■ Input material:
┄┄┄┄┄┄┄┄┄┄

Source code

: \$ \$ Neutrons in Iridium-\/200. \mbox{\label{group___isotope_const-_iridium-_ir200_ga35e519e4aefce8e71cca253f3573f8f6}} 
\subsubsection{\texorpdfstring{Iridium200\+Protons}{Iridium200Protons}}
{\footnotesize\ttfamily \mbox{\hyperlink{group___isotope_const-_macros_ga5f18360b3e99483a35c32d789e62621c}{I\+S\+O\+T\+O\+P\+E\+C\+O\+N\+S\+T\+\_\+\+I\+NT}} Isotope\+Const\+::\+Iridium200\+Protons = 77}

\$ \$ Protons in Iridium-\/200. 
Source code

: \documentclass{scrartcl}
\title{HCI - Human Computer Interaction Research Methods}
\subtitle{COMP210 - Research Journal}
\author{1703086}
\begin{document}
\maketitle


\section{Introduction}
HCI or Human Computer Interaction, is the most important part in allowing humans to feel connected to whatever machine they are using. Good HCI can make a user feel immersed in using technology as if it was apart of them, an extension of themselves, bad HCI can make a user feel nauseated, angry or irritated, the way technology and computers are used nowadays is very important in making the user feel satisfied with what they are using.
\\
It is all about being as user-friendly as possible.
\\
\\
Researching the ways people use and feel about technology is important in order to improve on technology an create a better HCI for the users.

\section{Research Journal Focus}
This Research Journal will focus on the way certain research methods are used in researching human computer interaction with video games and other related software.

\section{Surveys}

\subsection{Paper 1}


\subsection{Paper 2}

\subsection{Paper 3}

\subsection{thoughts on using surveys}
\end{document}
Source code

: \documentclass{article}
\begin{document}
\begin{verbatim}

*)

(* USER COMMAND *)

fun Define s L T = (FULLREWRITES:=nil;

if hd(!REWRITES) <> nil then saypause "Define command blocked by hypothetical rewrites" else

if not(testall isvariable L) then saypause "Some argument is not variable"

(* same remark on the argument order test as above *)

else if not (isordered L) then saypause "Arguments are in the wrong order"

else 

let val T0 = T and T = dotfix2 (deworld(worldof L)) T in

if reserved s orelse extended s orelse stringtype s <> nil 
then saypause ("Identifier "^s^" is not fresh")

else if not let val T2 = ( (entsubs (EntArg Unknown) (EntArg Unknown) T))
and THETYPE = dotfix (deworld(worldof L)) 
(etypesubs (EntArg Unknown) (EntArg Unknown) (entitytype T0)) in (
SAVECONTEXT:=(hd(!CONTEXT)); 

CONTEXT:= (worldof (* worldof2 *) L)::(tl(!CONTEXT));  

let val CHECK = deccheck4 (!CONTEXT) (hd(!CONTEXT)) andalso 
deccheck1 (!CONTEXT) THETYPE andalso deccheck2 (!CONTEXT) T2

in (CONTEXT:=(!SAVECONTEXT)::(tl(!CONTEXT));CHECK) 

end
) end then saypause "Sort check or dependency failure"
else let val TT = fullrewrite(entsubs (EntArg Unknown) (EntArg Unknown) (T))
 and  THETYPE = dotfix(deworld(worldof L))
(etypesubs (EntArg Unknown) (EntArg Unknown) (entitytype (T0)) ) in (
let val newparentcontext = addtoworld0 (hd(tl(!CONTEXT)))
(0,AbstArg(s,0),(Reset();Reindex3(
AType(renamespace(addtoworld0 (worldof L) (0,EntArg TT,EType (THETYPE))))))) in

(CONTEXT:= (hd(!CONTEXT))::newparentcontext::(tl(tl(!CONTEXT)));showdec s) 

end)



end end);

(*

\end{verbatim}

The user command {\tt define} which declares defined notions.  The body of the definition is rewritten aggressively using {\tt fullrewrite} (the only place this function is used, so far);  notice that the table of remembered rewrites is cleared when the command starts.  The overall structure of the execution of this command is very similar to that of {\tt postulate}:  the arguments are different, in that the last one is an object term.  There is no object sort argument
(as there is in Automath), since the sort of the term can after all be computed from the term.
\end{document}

┄┄┄┄┄┄┄┄┄┄

What are the lines above, starting at the one with "if not(testall isvariable" and ending at the one with "(etypesubs (EntArg Unknown) (EntArg Unknown) (entitytype T0))"? Give them again exactly, and only them.

if not(testall isvariable L) then saypause "Some argument is not variable"

(* same remark on the argument order test as above *)

else if not (isordered L) then saypause "Arguments are in the wrong order"

else 

let val T0 = T and T = dotfix2 (deworld(worldof L)) T in

if reserved s orelse extended s orelse stringtype s <> nil 
then saypause ("Identifier "^s^" is not fresh")

else if not let val T2 = ( (entsubs (EntArg Unknown) (EntArg Unknown) T))
and THETYPE = dotfix (deworld(worldof L)) 
(etypesubs (EntArg Unknown) (EntArg Unknown) (entitytype T0)) in (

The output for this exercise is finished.